A bill of credit is a special
constitutional term for a financial instrument by means of which a government
creates money. A bill of credit is a
fictitious bill because the issuer does not have a private property right at
the time the promise is made in what he promises to deliver on maturity.
Bills
of credit are usually issued in anticipation of future tax revenues that can be
used to redeem them. This is why bills of
credit are also called “anticipation notes.”
In
light of the Continental Currency debacle, the U.S. federal government under
the Constitution was not given the same power to emit bills of credit as it had
under the Articles of Confederation.
(Note that bills of exchange are “issued,” bills of credit are “emitted,” . . . and banknotes are "uttered" — again, we didn't make up this terminology).
The individual states are specifically
prohibited from emitting bills of credit.
Now
for the fun part.
"Not worth a Continental." |
The
Currency Principle that underlies the major schools of economic thought these
days does not recognize future savings, so that both mortgages and bills of
exchange are considered as backed by past savings.
Understanding future savings, however, is essential to understanding the
difference between a mortgage type contract based on past savings, and a bill
of exchange type contract based on future savings.
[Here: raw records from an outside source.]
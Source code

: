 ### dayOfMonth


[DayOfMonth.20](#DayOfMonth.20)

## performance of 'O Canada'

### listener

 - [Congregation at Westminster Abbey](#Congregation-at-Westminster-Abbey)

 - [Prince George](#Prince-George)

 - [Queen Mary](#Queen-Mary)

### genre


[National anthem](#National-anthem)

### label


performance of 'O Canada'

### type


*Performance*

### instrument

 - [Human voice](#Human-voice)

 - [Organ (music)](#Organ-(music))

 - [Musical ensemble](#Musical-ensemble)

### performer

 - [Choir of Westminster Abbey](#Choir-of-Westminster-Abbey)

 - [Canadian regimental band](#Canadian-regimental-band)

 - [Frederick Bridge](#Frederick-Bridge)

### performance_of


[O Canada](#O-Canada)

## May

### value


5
High Finance = 3 Card Monte? |
By
taking advantage of this confusion and applying a little sleight-of-hand, the
past savings assumption gives governments the ability to emit bills of credit
(future savings instruments) but call them bonds (past savings instruments). This is in spite of the fact that a
government, such as that of the United States under the Constitution, simply
does not have the power to emit bills of credit . . . unless you call them
bonds and claim they are something other than what they are!
This
is because under Keynesian economics, based ultimately on the political
theories of Thomas Hobbes, the State owns everything and can issue claims
against it in the form of mortgage-bonds-that-are-really-bills-of-credit. That way, all the government is presumably
doing is dividing its alleged ownership of all existing wealth into smaller and
smaller pieces . . . in theory.
In
reality, the government is making promises to redeem debts out of what it can
wrest out of future taxation from production that hasn’t happened yet. That’s how a Keynesian can claim that the size
of the national debt is irrelevant, while a binary economist goes into a panic.